Рис. 2. Ты еси иерей во век, или Христос Распятый Серафим.

Около 1600 г.

Вероятно, в результате влияния «Цветочков» серафическое на рубеже веков осмысляется не как анге-лическое, а как божественное. Так как Франциск полностью преобразился «в Бога и в истинный образ Христа Распятого», став «ангелическим человеком», в католической традиции с тех пор за ним закрепилось именование «pater seraphicus», что значит «серафический отец», со временем эпитет «серафический» был перенесен на весь орден францисканцев. О том же пишет В. Соловьев в «Жизненной драме Платона»: «Само монашество считает и называет себя чином ангельским; истинный монах носит образ и подобие ангела, он есть "ангел во плоти"; за величайшим монахом западного христианства, святым Франциском Ассизским, остается прозвище pater seraphicus» [8. T. 2. C. 618]. Однако В. Соловьев не отождествляет серафическое и божественное, а божественное ставит выше серафического, поясняя, что «быть ангелом» не есть окончательная задача человеческого духа, так как ангелы «не есть высшие из созданий», а представляют собой «служебных духов», поэтому «серафическое» состояние - это временное состояние, конечной же целью является обожение [Там же]. Однако в начале века, видимо, под влиянием «Цветочков», серафическое осмысливается именно как божественное, появляется понятие серафического человека, под ко-

торым понимают человека с преображенной природой в противоположность человеку адамическому, что можно видеть, например, в работах Н. Бердяева. В «Смысле творчества» «серафическую» природу человека философ определяет как «серафически-без-грешную, богоподобную природу», «предназначенную к творчеству» [4. С. 257], как «натуральную божественность человека» [Там же. С. 240]. Знаменательно, что одно из высших проявлений такой природы Бердяев находит в святом Франциске.

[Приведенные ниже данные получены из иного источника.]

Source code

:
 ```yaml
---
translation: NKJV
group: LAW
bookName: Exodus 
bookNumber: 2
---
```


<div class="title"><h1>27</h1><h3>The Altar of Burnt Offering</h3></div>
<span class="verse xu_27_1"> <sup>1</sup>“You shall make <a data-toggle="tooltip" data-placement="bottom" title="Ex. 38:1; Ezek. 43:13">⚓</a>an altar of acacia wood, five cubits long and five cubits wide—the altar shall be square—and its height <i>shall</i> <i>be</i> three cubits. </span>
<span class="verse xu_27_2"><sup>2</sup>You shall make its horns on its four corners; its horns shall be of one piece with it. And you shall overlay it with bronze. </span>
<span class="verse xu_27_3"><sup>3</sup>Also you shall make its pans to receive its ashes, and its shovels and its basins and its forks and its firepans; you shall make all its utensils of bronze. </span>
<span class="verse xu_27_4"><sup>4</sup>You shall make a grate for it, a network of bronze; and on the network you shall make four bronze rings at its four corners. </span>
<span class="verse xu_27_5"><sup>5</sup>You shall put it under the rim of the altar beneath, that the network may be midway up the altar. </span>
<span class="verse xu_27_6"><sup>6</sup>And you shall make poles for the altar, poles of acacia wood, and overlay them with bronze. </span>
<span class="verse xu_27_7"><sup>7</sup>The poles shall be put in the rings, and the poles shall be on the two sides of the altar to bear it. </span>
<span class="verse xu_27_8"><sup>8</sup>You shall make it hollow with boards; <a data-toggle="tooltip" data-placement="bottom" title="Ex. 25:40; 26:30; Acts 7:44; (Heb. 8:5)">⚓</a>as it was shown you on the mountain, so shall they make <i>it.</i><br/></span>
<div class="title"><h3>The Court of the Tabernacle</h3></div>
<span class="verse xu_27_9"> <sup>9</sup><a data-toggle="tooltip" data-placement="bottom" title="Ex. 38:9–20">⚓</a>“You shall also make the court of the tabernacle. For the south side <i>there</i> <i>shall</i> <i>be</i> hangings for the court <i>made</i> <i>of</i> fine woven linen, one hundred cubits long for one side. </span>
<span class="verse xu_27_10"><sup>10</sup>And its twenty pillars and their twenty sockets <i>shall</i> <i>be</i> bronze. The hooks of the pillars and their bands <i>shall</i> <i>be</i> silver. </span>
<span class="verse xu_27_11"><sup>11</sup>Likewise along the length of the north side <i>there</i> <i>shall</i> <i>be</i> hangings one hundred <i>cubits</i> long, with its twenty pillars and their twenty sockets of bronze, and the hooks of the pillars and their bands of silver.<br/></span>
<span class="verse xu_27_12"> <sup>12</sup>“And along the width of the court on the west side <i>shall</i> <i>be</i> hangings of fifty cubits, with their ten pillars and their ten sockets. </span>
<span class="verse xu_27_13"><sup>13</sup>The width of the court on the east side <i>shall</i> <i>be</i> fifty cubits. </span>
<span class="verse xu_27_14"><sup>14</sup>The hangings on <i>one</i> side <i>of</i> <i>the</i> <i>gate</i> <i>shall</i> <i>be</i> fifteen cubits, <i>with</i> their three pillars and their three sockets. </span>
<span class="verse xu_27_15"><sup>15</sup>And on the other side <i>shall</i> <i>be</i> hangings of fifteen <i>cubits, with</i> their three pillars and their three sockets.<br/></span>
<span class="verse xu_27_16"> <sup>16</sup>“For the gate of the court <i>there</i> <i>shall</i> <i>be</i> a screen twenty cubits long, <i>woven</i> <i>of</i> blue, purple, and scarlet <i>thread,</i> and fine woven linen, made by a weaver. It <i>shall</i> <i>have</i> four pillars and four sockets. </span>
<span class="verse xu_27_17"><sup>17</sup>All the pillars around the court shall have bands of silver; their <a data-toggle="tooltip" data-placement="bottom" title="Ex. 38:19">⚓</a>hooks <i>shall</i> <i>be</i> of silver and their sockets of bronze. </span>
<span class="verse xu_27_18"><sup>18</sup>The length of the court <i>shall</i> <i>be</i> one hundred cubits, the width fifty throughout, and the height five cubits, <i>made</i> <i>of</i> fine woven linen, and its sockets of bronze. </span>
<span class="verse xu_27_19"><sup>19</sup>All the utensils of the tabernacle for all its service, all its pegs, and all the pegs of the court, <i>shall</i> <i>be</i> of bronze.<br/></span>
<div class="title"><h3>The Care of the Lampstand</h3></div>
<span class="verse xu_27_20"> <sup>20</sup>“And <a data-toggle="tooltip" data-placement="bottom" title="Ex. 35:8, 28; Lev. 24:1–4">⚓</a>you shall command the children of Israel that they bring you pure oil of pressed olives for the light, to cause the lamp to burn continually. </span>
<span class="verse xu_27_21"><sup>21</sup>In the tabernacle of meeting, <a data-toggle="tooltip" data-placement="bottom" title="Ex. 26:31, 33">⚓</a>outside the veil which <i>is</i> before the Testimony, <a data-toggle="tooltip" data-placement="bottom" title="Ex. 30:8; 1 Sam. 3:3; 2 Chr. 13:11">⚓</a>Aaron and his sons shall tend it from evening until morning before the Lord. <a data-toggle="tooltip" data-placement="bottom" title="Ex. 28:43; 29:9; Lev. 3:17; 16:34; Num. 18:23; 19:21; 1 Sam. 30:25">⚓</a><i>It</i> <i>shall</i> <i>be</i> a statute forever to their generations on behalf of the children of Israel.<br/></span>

Рис. 3. В. Васнецов. Серафимы. Эскизы к фрескам Владимирского собора в Киеве

Значимо и то, что серафимов на рубеже веков стали изображать отлично от сложившихся иконописных канонов. В православной иконописи серафимы традиционно изображались в виде огненных ликов с шестью пламенно-красными крыльями. Однако изображения серафимов на фресках В. Васнецова и В. Котарбинского во Владимирском соборе в Киеве отличаются от традиционных иконописных подлинников. Особого внимания здесь заслуживают крылья серафимов. В иконописной традиции серафические крылья были пламенно красные, здесь же они не просто красные, но могут быть расцвечены разноцветными перьями: голубыми, синими, розовыми, павлиньими, отчего больше напоминают не столько ангельские крылья, сколько крылья райских птиц. Здесь нужно отметить, что в средневековой гимнографии пестрые, разноцветные крылья райских птиц были знаком святости, духовного полета, в них облачались святые, чтобы возлететь «"превыше всякия твари" - туда, где стоит "древо жизни"», на ветвях которого они рассаживались, «готовясь к непостижимому духовному полету» [9. С. 53]. Это можно наблюдать и на иконописных изображениях крылатых святых: Иоанна Предтечи, евангелиста Матфея, Еноха. Васнецов, перу которого принадлежат знаменитые изображения мифологических птиц Сирина, Алконоста и Гамаюна, в ходе работы изучавший иконописные подлинники, думается, неслучайно наделяет своих серафимов причудливыми крыльями райских птиц и делает их антропоморфными: на фресках будто явлена серафическая божественная природа, достигаемая через святость.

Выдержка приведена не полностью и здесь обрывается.